Our Voices

RFK Human Rights Submits Petition to the UNWGAD on Behalf of Mr. Ouro-Gouni Motala of Togo

RFK Human Rights submitted a petition to the United Nations Working Group on Arbitrary Detention (UNWGAD) on behalf of Ouro-Gouni Motala, a Togolese metalsmith who was arbitrarily detained in a discriminatory wave of arrests by the Togolese authorities targeting members of the Kotokoli ethnic group. 

Mr. Ouro-Gouni was first arrested in late 2019 in the midst of a protracted political and social crisis in Togo. Starting in 2017, a coalition of opposition parties organized mass peaceful demonstrations against the five-decade rule of the Gnassingbé dynasty. Hundreds of thousands of Togolese joined the protests to condemn the government’s repression and call for better representation. One of the political parties in the coalition, the Pan-African National Party, is associated with the Kotokoli ethnic group. In response, the government resorted to mass arrests and arbitrary detention, targeting those who belonged to the Kotokoli ethnic group.

Mr. Ouro-Gouni was one of the Kotokoli people arbitrarily detained by the government as part of the mass arrests that followed the protests. Although Mr. Ouro-Gouni never joined a political party or engaged in any demonstrations, police officers arrived at his workplace in the city of Sokodé in central Togo and forcefully handcuffed and arrested him without producing a warrant. They took him to his home and confiscated many of his personal belongings before detaining him at the infamous Lomé Civil Prison. Mr. Ouro-Gouni remained in arbitrary detention for two years before being brought to Lomé Court of First Instance. During his court appearance, the Judge questioned him about the protests and some political activities. To date, more than four years after he was arrested in 2019, Mr. Ouro-Gouni has not received a charge sheet and has not been formally arraigned. 

“Mr. Ouro-Gouni has been unjustly detained for more than four years, during which his last child was born and his wife sadly died,” said Ikechukwu Uzoma, staff attorney at Robert F. Kennedy Human Rights. “We urge the UNWGAD to urgently determine the petition and strongly call on the government of Togo to release him immediately and accord him the right to compensation,” he added.

The petition submitted to the UNWGAD establishes that there is no legal basis for Togolese authorities to detain Mr. Ouro-Gouni and that his fair trial rights have been violated. It also demonstrates that Mr.Ouro-Gouni was targeted on the basis of his ethnicity, and supposedly in reprisal for the exercise of his fundamental rights of association and expression based on the discriminatory linkage between all Kotokoli individuals and the political opposition.

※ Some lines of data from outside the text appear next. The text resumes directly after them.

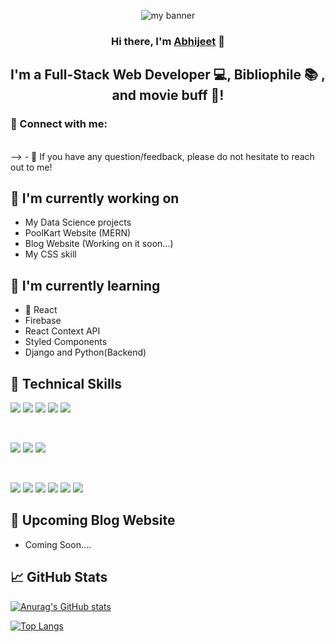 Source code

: <!--
**thecodeblood/thecodeblood** is a ✨ _special_ ✨ repository because its `README.md` (this file) appears on your GitHub profile.

Here are some ideas to get you started:

- 🔭 I’m currently working on ...
- 🌱 I’m currently learning ...
- 👯 I’m looking to collaborate on ...
- 🤔 I’m looking for help with ...
- 💬 Ask me about ...
- 📫 How to reach me: ...
- 😄 Pronouns: ...
- ⚡ Fun fact: ...
-->
<p align="center">
<img src="https://user-images.githubusercontent.com/99346725/155743570-70e65c0c-1b6b-459f-a992-ba08eb724c84.png" alt="my banner">
</p>

<h3 align="center">
Hi there, I'm <a href="https://www.abhi.dev/" target="_blank" rel="noreferrer">Abhijeet</a> 👋
</h3>

<h2 align="center">
I'm a Full-Stack Web Developer 💻, Bibliophile 📚 , and movie buff 🎥!
</h2> 

### 🤝 Connect with me:

<!--<a href="https://www.linkedin.com/in//"><img align="left" src="https://raw.githubusercontent.com/thecodeblood/thecodeblood/main/images/linkedin.svg" alt=" Abhijeet Yadav | LinkedIn" width="21px"/></a>
-->
</br>
-->
- 💬 If you have any question/feedback, please do not hesitate to reach out to me!

## 🔭 I'm currently working on

- My Data Science projects
- PoolKart Website (MERN)
- Blog Website (Working on it soon...)
- My CSS skill

## 🌱 I'm currently learning

- 📱 React
- Firebase
- React Context API
- Styled Components  
- Django and Python(Backend)

## 💼 Technical Skills

![](https://img.shields.io/badge/Code-React-informational?style=flat&logo=react&color=61DAFB)
![](https://img.shields.io/badge/Code-JavaScript-informational?style=flat&logo=JavaScript&color=F7DF1E)
![](https://img.shields.io/badge/Code-HTML5-informational?style=flat&logo=HTML5&color=E34F26)
![](https://img.shields.io/badge/Code-PostgreSQL-informational?style=flat&logo=PostgreSQL&color=336791)
![](https://img.shields.io/badge/Code-SQLite-informational?style=flat&logo=SQLite&color=003B57)

</br>

![](https://img.shields.io/badge/Style-Bootstrap-informational?style=flat&logo=Bootstrap&color=7952B3)
![](https://img.shields.io/badge/Style-CSS3-informational?style=flat&logo=CSS3&color=1572B6)
![](https://img.shields.io/badge/Style-styled--components-informational?style=flat&logo=styled-components&color=DB7093)


</br>

![](https://img.shields.io/badge/Tools-Figma-informational?style=flat&logo=Figma&color=F24E1E)
![](https://img.shields.io/badge/Tools-NPM-informational?style=flat&logo=NPM&color=CB3837)
![](https://img.shields.io/badge/Tools-Heroku-informational?style=flat&logo=Heroku&color=430098)
![](https://img.shields.io/badge/Tools-Netlify-informational?style=flat&logo=netlify&color=00C7B7)
![](https://img.shields.io/badge/Tools-Git-informational?style=flat&logo=Git&color=F05032)
![](https://img.shields.io/badge/Tools-GitHub-informational?style=flat&logo=GitHub&color=181717)

## 📝 Upcoming Blog  Website 


- Coming Soon....



## 📈 GitHub Stats 

<!--[![Anurag's github stats](https://github-readme-stats.vercel.app/api?username=thecodeblood)](https://github.com/thecodeblood)-->
[![Anurag's GitHub stats](https://github-readme-stats.vercel.app/api?username=thecodeblood)](https://github.com/anuraghazra/github-readme-stats)

<!--[![Top Langs](https://github-readme-stats.vercel.app/api/top-langs/?username=thecodeblood&layout=compact)](https://github.com/thecodeblood)-->
[![Top Langs](https://github-readme-stats.vercel.app/api/top-langs/?username=thecodeblood)](https://github.com/anuraghazra/github-readme-stats)

<!--[![Visitors](https://visitor-badge.glitch.me/badge?page_id=thecodeblood.thecodeblood)](https://www.abhi.dev/)-->
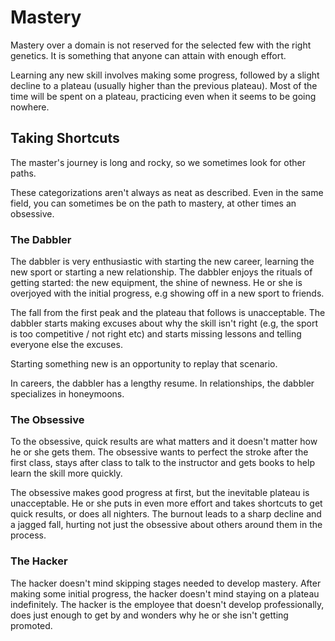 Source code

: 
# Mastery

Mastery over a domain is not reserved for the selected few with the right genetics. It is something that anyone can attain with enough effort.

Learning any new skill involves making some progress, followed by a slight decline to a plateau (usually higher than the previous plateau). Most of the time will be spent on a plateau, practicing even when it seems to be going nowhere.

## Taking Shortcuts

The master's journey is long and rocky, so we sometimes look for other paths.

These categorizations aren't always as neat as described. Even in the same field, you can sometimes be on the path to mastery, at other times an obsessive.

### The Dabbler

The dabbler is very enthusiastic with starting the new career, learning the new sport or starting a new relationship. The dabbler enjoys the rituals of getting started: the new equipment, the shine of newness. He or she is overjoyed with the initial progress, e.g showing off in a new sport to friends.

The fall from the first peak and the plateau that follows is unacceptable. The dabbler starts making excuses about why the skill isn't right (e.g, the sport is too competitive / not right etc) and starts missing lessons and telling everyone else the excuses.

Starting something new is an opportunity to replay that scenario.

In careers, the dabbler has a lengthy resume. In relationships, the dabbler specializes in honeymoons.

### The Obsessive

To the obsessive, quick results are what matters and it doesn't matter how he or she gets them. The obsessive wants to perfect the stroke after the first class, stays after class to talk to the instructor and gets books to help learn the skill more quickly.

The obsessive makes good progress at first, but the inevitable plateau is unacceptable. He or she puts in even more effort and takes shortcuts to get quick results, or does all nighters. The burnout leads to a sharp decline and a jagged fall, hurting not just the obsessive about others around them in the process.

### The Hacker

The hacker doesn't mind skipping stages needed to develop mastery. After making some initial progress, the hacker doesn't mind staying on a plateau indefinitely. The hacker is the employee that doesn't develop professionally, does just enough to get by and wonders why he or she isn't getting promoted.
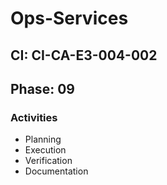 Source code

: # Ops-Services

## CI: CI-CA-E3-004-002
## Phase: 09

### Activities
- Planning
- Execution
- Verification
- Documentation
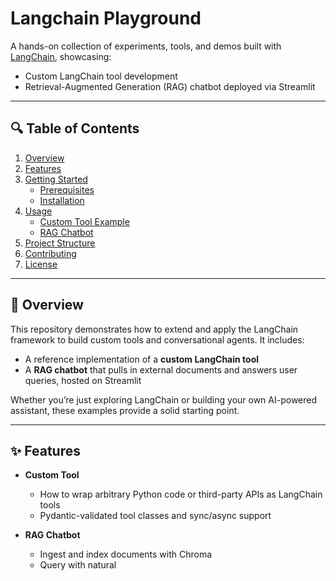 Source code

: # Langchain Playground

A hands-on collection of experiments, tools, and demos built with [LangChain](https://github.com/langchain-ai/langchain), showcasing:

- Custom LangChain tool development  
- Retrieval-Augmented Generation (RAG) chatbot deployed via Streamlit  

---

## 🔍 Table of Contents

1. [Overview](#overview)  
2. [Features](#features)  
3. [Getting Started](#getting-started)  
   - [Prerequisites](#prerequisites)  
   - [Installation](#installation)  
4. [Usage](#usage)  
   - [Custom Tool Example](#custom-tool-example)  
   - [RAG Chatbot](#rag-chatbot)  
5. [Project Structure](#project-structure)  
6. [Contributing](#contributing)  
7. [License](#license)  

---

## 📖 Overview

This repository demonstrates how to extend and apply the LangChain framework to build custom tools and conversational agents. It includes:

- A reference implementation of a **custom LangChain tool**  
- A **RAG chatbot** that pulls in external documents and answers user queries, hosted on Streamlit  

Whether you’re just exploring LangChain or building your own AI-powered assistant, these examples provide a solid starting point.

---

## ✨ Features

- **Custom Tool**  
  - How to wrap arbitrary Python code or third-party APIs as LangChain tools  
  - Pydantic-validated tool classes and sync/async support  

- **RAG Chatbot**  
  - Ingest and index documents with Chroma  
  - Query with natural
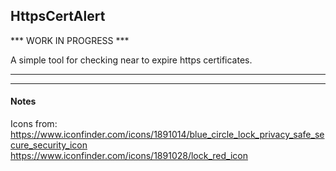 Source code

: ﻿## HttpsCertAlert

*** WORK IN PROGRESS ***

A simple tool for checking near to expire https certificates.


---
---

#### Notes

Icons from:
https://www.iconfinder.com/icons/1891014/blue_circle_lock_privacy_safe_secure_security_icon
https://www.iconfinder.com/icons/1891028/lock_red_icon

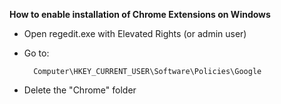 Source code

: **How to enable installation of Chrome Extensions on Windows**

* Open regedit.exe with Elevated Rights (or admin user)
* Go to:
    
        Computer\HKEY_CURRENT_USER\Software\Policies\Google

* Delete the "Chrome" folder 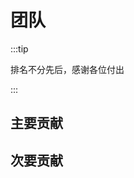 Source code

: # 团队
:::tip

排名不分先后，感谢各位付出

:::

## 主要贡献
<script setup>
import { VPTeamMembers } from 'vitepress/theme'

const main = [
  {
    avatar: 'https://q1.qlogo.cn/g?b=qq&nk=410757752&s=640',
    name: 'Mueo',
    title: '创建者',
  },
]
</script>

<VPTeamMembers size="small" :members="main" />

## 次要贡献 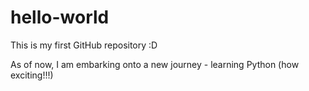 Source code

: # hello-world
This is my first GitHub repository :D

As of now, I am embarking onto a new journey - learning Python (how exciting!!!)
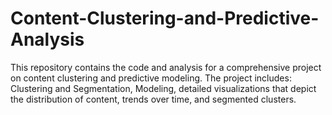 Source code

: # Content-Clustering-and-Predictive-Analysis
This repository contains the code and analysis for a comprehensive project on content clustering and predictive modeling. The project includes:  Clustering and Segmentation, Modeling, detailed visualizations that depict the distribution of content, trends over time, and segmented clusters.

Human rights and civic space have continued to deteriorate in Togo as the government repressed opposition to the controversial constitutional amendment adopted last year. The amendment transferred executive power to the new position of President of the Council of Ministers, which is not subject to term limits. This leaves a path for President Faure Gnassingbé to indefinitely continue his family’s 58-year rule in Togo, without any direct input from Togolese citizens.